この苦しさはなかなか耐え難いものです。幸い、私はまだ味わったことはありませんが、人間心理を理解すればだいたい想像のつく話です。なんせ人間は損失は得より3倍も強く感じるように出来ています。「コイントスで表が出れば100円あげる、裏なら100円もらう」と提案されて乗る人はほとんどいません。なぜなら、失う損失は得られる得を遥かに上回る感覚だからです。成長期にグングンお金が増えていく幸福度に比べると、減少に転じるダメージは計り知れません。サラリーマンでも同じです。現在ある程度高収入を得ているエリートサラリーマンも、成績不振で降格したり、転職を余儀なくされて収入が下がるとその痛みはかなり大きいのです。

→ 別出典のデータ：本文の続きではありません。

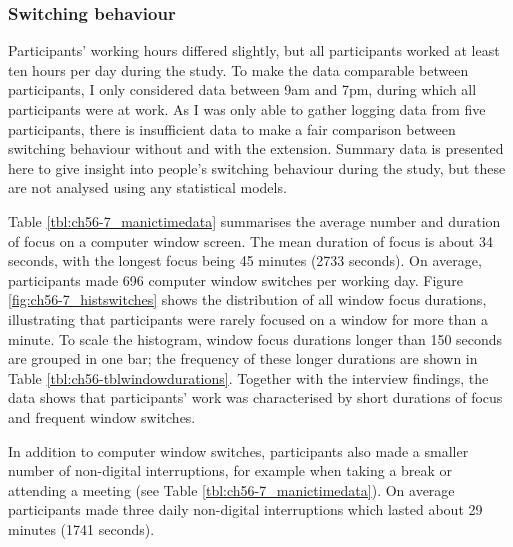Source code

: \subsubsection{Switching behaviour}
Participants’ working hours differed slightly, but all participants worked at least ten hours per day during the study. To make the data comparable between participants, I only considered data between 9am and 7pm, during which all participants were at work. As I was only able to gather logging data from five participants, there is insufficient data to make a fair comparison between switching behaviour without and with the extension. Summary data is presented here to give insight into people's switching behaviour during the study, but these are not analysed using any statistical models.

Table \ref{tbl:ch56-7_manictimedata} summarises the average number and duration of focus on a computer window screen. The mean duration of focus is about 34 seconds, with the longest focus being 45 minutes (2733 seconds). On average, participants made 696  computer window switches per working day. Figure \ref{fig:ch56-7_histswitches} shows the distribution of all window focus durations, illustrating that participants were rarely focused on a window for more than a minute. To scale the histogram, window focus durations longer than 150 seconds are grouped in one bar; the frequency of these longer durations are shown in Table \ref{tbl:ch56-tblwindowdurations}. %
Together with the interview findings, the data shows that participants’ work was characterised by short durations of focus and frequent window switches. %

In addition to computer window switches, participants also made a smaller number of non-digital interruptions, for example when taking a break or attending a meeting (see Table \ref{tbl:ch56-7_manictimedata}). On average participants made three daily non-digital interruptions which lasted about 29 minutes (1741 seconds).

お金は増えていくと自身が成長しなければ必ず頭打ちしてしまいます。そして、減少へと転じることも珍しくはありません。そうなると逆に不安を生み出す要素とすら言えるのです。

 

お金で得られる幸福の限界を知る

長々とお話をしましたが、結論的にはお金”だけ”で幸福になろうとすることははじめから限界が見えているわけですから、お金に対してあまり幻想を抱かない方が良いということを言いたいわけです。もちろん、年収800万円を超えるまでは稼ぐために必死に働く、収入を増やす最大限の努力をすることは幸福に直結します。古ぼけたアパートから、きれいなマンションに引っ越しをすれば大きく幸福感を得られるでしょう。しかし、問題はその先、ある程度お金を得た後にどう幸福になるか?ということです。

お金で得られる幸福には限界があります。仕事をバリバリやって稼いでいる人は、「自分はお金や贅沢をする以外で、どんな時に幸せになれるのだろうか?」を自問を余儀なくされる時が必ず来るのです。そんな時、お金の限界効用逓減を理解しておけば、冷静に向き合えるのではないかと思います。